The concert presents music that spans over a century of creation.
The season opening concert of the Madison Bach Musicians is an interesting experiment in programming.
Artistic director Trevor Stephenson has already been broadening his group's repertoire beyond the literature of the Baroque, as focused particularly of the music of Johann Sebastian Bach (1685-1750). This time he takes the Bach commitment more elastically for the program "Music of the Bach Family." That clan produced one of the longest genealogies of important musicians and composers in history. The program draws upon the many Bach musicians by presenting music that spans over a century of creation.
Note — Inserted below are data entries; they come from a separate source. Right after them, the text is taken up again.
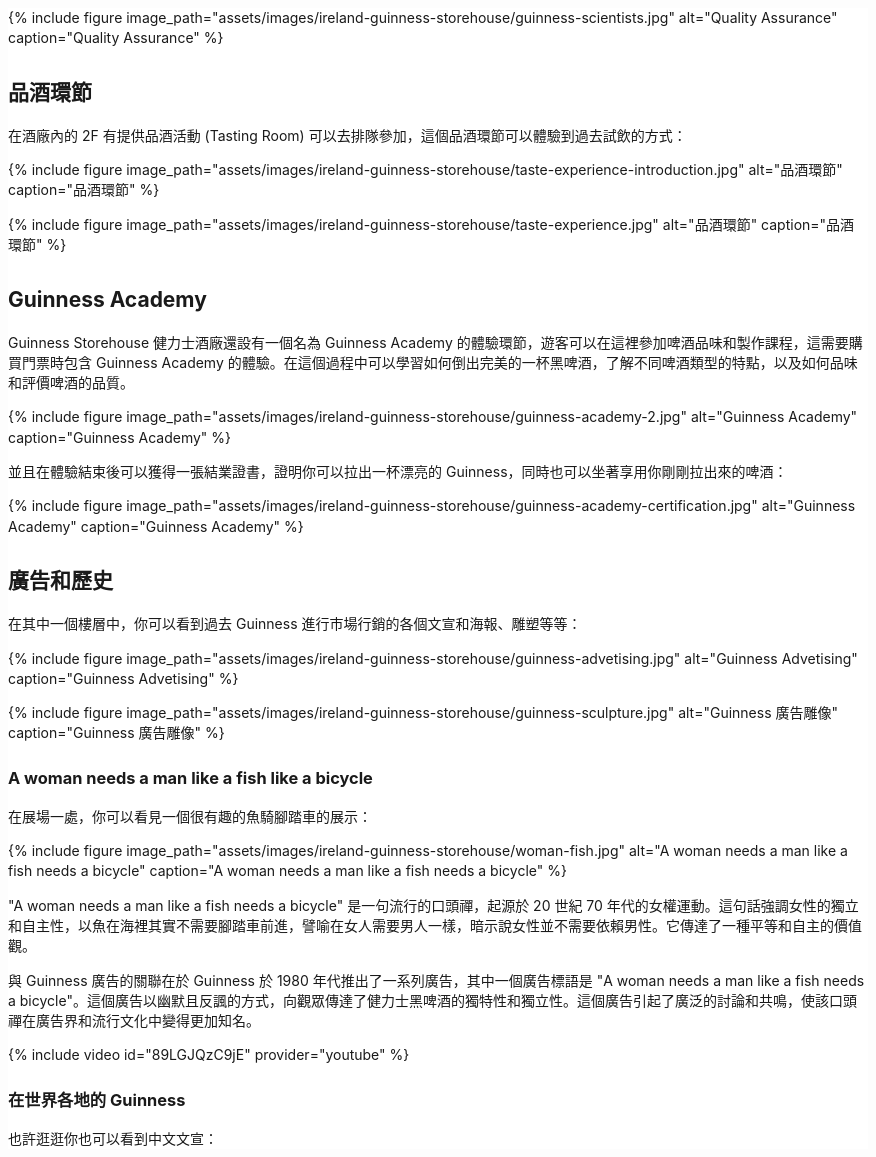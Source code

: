 {% include figure image_path="assets/images/ireland-guinness-storehouse/guinness-scientists.jpg" alt="Quality Assurance" caption="Quality Assurance" %}

## 品酒環節

在酒廠內的 2F 有提供品酒活動 (Tasting Room) 可以去排隊參加，這個品酒環節可以體驗到過去試飲的方式：

{% include figure image_path="assets/images/ireland-guinness-storehouse/taste-experience-introduction.jpg" alt="品酒環節" caption="品酒環節" %}

{% include figure image_path="assets/images/ireland-guinness-storehouse/taste-experience.jpg" alt="品酒環節" caption="品酒環節" %}

## Guinness Academy

Guinness Storehouse 健力士酒廠還設有一個名為 Guinness Academy 的體驗環節，遊客可以在這裡參加啤酒品味和製作課程，這需要購買門票時包含 Guinness Academy 的體驗。在這個過程中可以學習如何倒出完美的一杯黑啤酒，了解不同啤酒類型的特點，以及如何品味和評價啤酒的品質。

{% include figure image_path="assets/images/ireland-guinness-storehouse/guinness-academy-2.jpg" alt="Guinness Academy" caption="Guinness Academy" %}

並且在體驗結束後可以獲得一張結業證書，證明你可以拉出一杯漂亮的 Guinness，同時也可以坐著享用你剛剛拉出來的啤酒：

{% include figure image_path="assets/images/ireland-guinness-storehouse/guinness-academy-certification.jpg" alt="Guinness Academy" caption="Guinness Academy" %}

## 廣告和歷史

在其中一個樓層中，你可以看到過去 Guinness 進行市場行銷的各個文宣和海報、雕塑等等：

{% include figure image_path="assets/images/ireland-guinness-storehouse/guinness-advetising.jpg" alt="Guinness Advetising" caption="Guinness Advetising" %}

{% include figure image_path="assets/images/ireland-guinness-storehouse/guinness-sculpture.jpg" alt="Guinness 廣告雕像" caption="Guinness 廣告雕像" %}

### A woman needs a man like a fish like a bicycle

在展場一處，你可以看見一個很有趣的魚騎腳踏車的展示：

{% include figure image_path="assets/images/ireland-guinness-storehouse/woman-fish.jpg" alt="A woman needs a man like a fish needs a bicycle" caption="A woman needs a man like a fish needs a bicycle" %}

"A woman needs a man like a fish needs a bicycle" 是一句流行的口頭禪，起源於 20 世紀 70 年代的女權運動。這句話強調女性的獨立和自主性，以魚在海裡其實不需要腳踏車前進，譬喻在女人需要男人一樣，暗示說女性並不需要依賴男性。它傳達了一種平等和自主的價值觀。

與 Guinness 廣告的關聯在於 Guinness 於 1980 年代推出了一系列廣告，其中一個廣告標語是 "A woman needs a man like a fish needs a bicycle"。這個廣告以幽默且反諷的方式，向觀眾傳達了健力士黑啤酒的獨特性和獨立性。這個廣告引起了廣泛的討論和共鳴，使該口頭禪在廣告界和流行文化中變得更加知名。

{% include video id="89LGJQzC9jE" provider="youtube" %}

### 在世界各地的 Guinness

也許逛逛你也可以看到中文文宣：
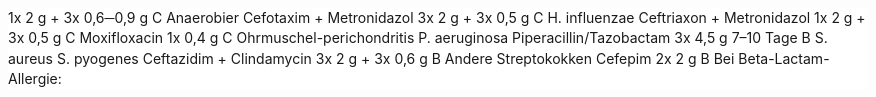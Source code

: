 <td>1x 2 g + 3x 0,6─0,9 g</td>
<td></td>
<td>C</td>
</tr>
<tr>
<td></td>
<td>Anaerobier</td>
<td>Cefotaxim + Metronidazol</td>
<td>3x 2 g + 3x 0,5 g</td>
<td></td>
<td>C</td>
</tr>
<tr>
<td></td>
<td>H. influenzae</td>
<td>Ceftriaxon + Metronidazol</td>
<td>1x 2 g + 3x 0,5 g</td>
<td></td>
<td>C</td>
</tr>
<tr>
<td></td>
<td></td>
<td>Moxifloxacin</td>
<td>1x 0,4 g</td>
<td></td>
<td>C</td>
</tr>
<tr>
<td>Ohrmuschel-perichondritis</td>
<td>P. aeruginosa</td>
<td>Piperacillin/Tazobactam</td>
<td>3x 4,5 g</td>
<td>7–10 Tage</td>
<td>B</td>
</tr>
<tr>
<td></td>
<td>S. aureus</td>
<td></td>
<td></td>
<td></td>
<td></td>
</tr>
<tr>
<td></td>
<td>S. pyogenes</td>
<td>Ceftazidim + Clindamycin</td>
<td>3x 2 g + 3x 0,6 g</td>
<td></td>
<td>B</td>
</tr>
<tr>
<td></td>
<td>Andere Streptokokken</td>
<td>Cefepim</td>
<td>2x 2 g</td>
<td></td>
<td>B</td>
</tr>
<tr>
<td></td>
<td></td>
<td>Bei Beta-Lactam-Allergie:</td>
The opening piece is the central movement of a wedding cantata, to words taken from the scriptural Song of Songs, by Johann Christoph Bach (1642-1703). This Bach was regarded as "the great Bach" well into the era of J.S., who admired his works. This core aria is cast in the form of a "ciacona," or variations over a repeated bass figure, for duetting soprano voice and violin, against string group. Mezzo Consuelo Sañudo sings it with great feeling and rich tone.
The "big Bach" for us, old J.S., handily closes the first half of the menu with his Concerto in C minor for Oboe, Violin and Strings, as reconstructed from its survival to us as Bach's own adaptation of it as a two-harpsichord concerto. The elegantly adept violinist Kangwon Kim is joined for this by the superlative Baroque oboe expert, Kathryn Montoya.
In between, the Baroque flute duo Keith Underwood and Rebecca Meier-Rao deliver the latter two of the three-movement Duet in F major, the fourth of six that come to us from the eldest of J.S. Bach's four composer sons, Wilhelm Friedemann (1710-1784). The almost atonal "Lamentabile" is an astonishing venture into 18th-century avant-garde writing, while the concluding Presto demands remarkably speedy playing.
The second half is devoted entirely to music of the second musical son of J.S., Carl Philipp Emanuel Bach (1714-1788), who built himself a reputation in his time far greater than what his father enjoyed. Montoya, with bassoonist Marc Vallon, led off this part of the concert with a transcription of two arias from two separate sacred works by C.P.E.
The crowning work of the concert is a late Double Concerto in E-flat by "Emanuel." Perhaps as his farewell to his world of keyboard instrument, he joined the old-fashioned harpsichord with the new-fangled fortepiano as a duo, collegial and yet competitive, in a reflection on the changing tastes in keyboards. His orchestra this time is a robust one, and his style is typical of the brusque, disjunct and challenging writing he pursued through his career, in sharp contrast to the architectural counterpoint of his father.
Stephenson played the harpsichord and Timothy Mueller the fortepiano -- both fine instruments built by local craftsman Norman Sheppard. The wide spatial separation made between them was particularly helpful in sorting out their dialogues. And, at its fullest strength, the ensemble of 10 string players and four winds (including burly natural horns) proved itself a well-rounded period-instrument ensemble. For the C.P.E. concerto, moreover, Vallon demonstrated an exuberant dancing style in conducting, communicating his vitality to the group.
A most impressive season opener, heard Saturday evening at Trinity Lutheran Church, and to be heard again Sunday, October 9 at the First Unitarian Society.